▶ [Required work]: Give again the lines of the data from its first line through the line with "Watch a video". Change nothing.

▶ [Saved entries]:
━━━━
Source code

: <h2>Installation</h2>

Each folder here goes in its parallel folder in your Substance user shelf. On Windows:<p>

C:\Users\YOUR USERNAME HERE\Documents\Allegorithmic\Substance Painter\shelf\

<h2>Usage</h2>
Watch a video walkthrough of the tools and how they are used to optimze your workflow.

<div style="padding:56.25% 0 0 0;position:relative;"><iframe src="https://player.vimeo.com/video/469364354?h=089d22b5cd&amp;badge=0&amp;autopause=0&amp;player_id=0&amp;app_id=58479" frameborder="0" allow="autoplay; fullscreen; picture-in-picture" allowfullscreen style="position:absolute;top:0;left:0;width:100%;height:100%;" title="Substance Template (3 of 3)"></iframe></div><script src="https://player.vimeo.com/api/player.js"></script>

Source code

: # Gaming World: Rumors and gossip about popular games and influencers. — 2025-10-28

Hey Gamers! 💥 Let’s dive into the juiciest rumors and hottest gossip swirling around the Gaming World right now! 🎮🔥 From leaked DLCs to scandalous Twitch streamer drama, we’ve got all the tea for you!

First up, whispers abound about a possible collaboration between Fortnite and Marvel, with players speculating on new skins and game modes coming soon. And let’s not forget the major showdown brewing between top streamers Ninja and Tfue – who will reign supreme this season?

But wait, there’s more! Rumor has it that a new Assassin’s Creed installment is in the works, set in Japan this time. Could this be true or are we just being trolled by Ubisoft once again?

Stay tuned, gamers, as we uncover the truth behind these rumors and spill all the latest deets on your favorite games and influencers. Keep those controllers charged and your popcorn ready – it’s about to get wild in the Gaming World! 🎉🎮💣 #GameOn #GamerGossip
━━━━
▶ [Output for this task]:
Source code

: <h2>Installation</h2>

Each folder here goes in its parallel folder in your Substance user shelf. On Windows:<p>

C:\Users\YOUR USERNAME HERE\Documents\Allegorithmic\Substance Painter\shelf\

<h2>Usage</h2>
Watch a video walkthrough of the tools and how they are used to optimze your workflow.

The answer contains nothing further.